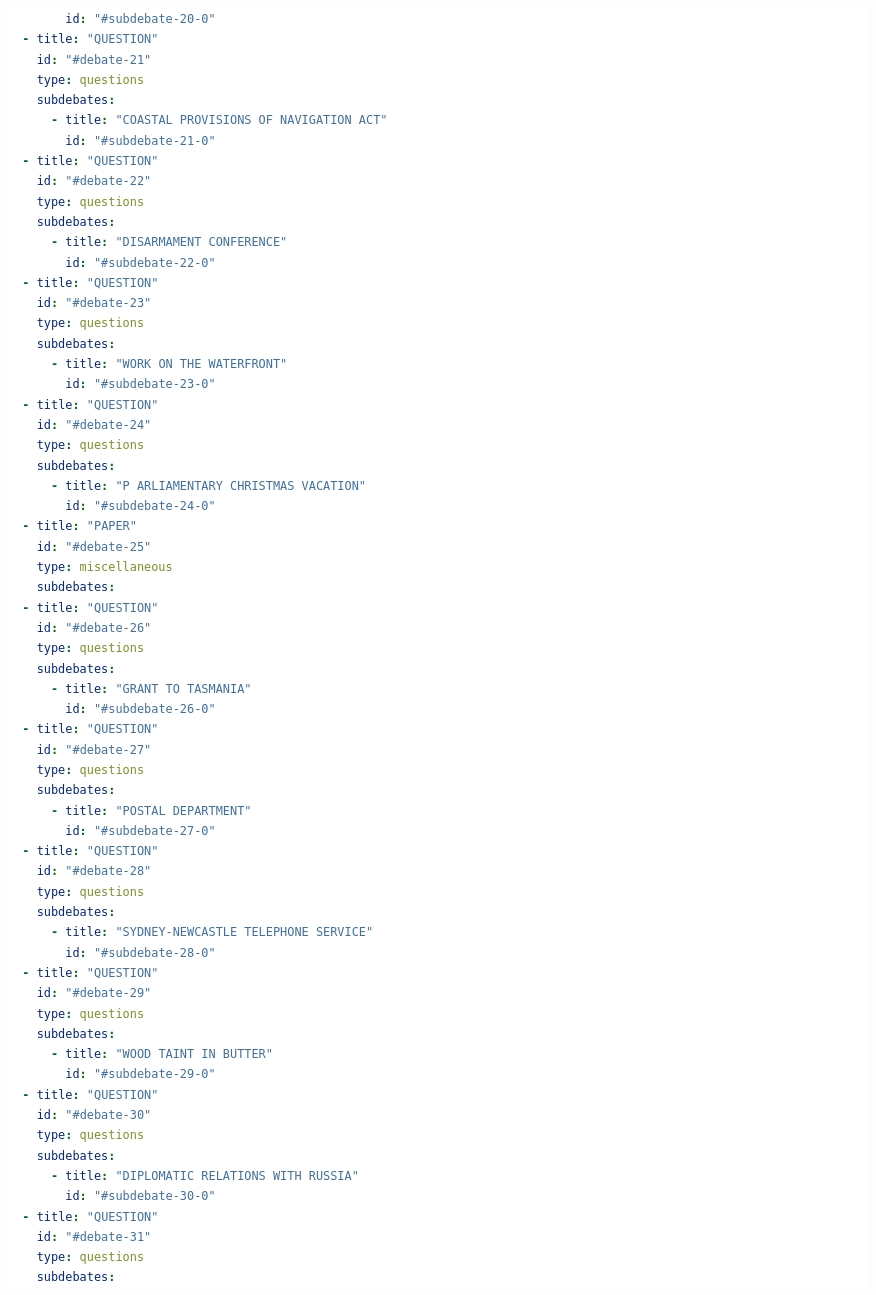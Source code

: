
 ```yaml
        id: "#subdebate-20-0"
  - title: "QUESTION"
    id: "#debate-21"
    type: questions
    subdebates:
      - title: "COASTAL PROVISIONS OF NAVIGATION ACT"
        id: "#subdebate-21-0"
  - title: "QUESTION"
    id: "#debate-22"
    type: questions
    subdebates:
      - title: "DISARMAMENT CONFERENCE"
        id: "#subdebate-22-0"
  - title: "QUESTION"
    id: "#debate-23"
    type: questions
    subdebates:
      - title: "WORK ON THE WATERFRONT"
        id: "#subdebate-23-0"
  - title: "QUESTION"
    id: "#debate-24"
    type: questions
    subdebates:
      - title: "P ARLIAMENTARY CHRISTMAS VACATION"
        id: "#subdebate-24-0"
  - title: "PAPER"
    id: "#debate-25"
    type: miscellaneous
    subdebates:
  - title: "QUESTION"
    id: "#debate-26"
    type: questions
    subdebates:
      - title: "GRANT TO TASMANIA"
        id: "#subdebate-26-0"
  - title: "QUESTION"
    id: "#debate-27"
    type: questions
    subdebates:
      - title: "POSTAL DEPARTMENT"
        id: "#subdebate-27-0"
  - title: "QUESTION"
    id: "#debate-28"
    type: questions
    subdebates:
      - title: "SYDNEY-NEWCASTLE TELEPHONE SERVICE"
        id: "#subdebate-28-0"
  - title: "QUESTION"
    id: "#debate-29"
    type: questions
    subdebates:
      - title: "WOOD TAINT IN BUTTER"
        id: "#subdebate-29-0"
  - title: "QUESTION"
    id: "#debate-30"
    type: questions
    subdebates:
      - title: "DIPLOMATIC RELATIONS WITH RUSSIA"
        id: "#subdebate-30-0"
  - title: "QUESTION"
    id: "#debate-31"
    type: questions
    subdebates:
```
———
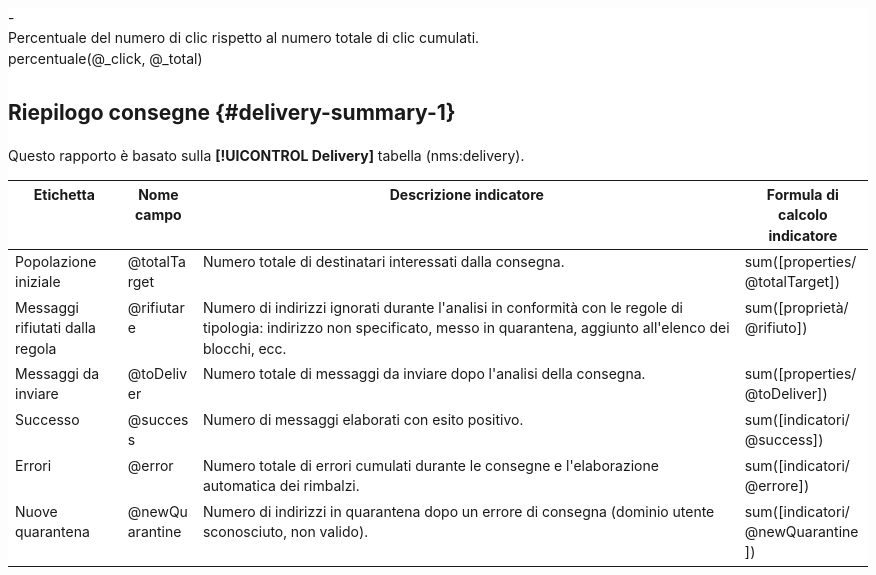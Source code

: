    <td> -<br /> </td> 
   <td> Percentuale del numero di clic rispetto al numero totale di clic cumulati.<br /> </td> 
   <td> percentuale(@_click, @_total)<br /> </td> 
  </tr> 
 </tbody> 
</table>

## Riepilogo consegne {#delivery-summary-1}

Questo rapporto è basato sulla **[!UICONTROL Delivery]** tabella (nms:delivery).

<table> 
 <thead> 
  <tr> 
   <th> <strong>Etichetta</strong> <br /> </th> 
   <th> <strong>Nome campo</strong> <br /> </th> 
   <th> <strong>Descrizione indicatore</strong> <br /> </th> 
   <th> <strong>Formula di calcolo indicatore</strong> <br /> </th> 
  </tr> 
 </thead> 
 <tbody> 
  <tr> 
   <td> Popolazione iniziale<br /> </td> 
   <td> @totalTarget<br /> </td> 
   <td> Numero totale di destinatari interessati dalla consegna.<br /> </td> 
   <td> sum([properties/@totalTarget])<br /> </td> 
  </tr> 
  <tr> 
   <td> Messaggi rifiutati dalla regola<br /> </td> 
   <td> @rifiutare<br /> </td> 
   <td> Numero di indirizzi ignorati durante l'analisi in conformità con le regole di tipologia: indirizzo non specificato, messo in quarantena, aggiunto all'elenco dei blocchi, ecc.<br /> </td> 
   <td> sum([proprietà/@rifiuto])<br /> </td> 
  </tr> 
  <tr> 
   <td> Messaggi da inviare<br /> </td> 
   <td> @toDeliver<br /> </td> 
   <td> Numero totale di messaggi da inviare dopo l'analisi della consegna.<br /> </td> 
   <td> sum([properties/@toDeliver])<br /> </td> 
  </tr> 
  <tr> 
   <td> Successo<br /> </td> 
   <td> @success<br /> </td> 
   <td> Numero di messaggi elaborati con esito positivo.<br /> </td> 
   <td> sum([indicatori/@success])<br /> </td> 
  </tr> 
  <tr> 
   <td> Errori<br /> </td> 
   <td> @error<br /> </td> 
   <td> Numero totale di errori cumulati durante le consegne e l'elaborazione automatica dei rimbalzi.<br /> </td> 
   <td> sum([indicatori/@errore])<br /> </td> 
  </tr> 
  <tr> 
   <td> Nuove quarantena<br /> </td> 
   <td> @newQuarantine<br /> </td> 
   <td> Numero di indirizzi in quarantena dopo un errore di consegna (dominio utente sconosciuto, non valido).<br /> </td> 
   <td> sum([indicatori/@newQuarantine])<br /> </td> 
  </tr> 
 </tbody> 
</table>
———
Reproduce every line of the listing above in which the string "properties" appears.

   <td> sum([properties/@totalTarget])<br /> </td> 
   <td> sum([properties/@toDeliver])<br /> </td> 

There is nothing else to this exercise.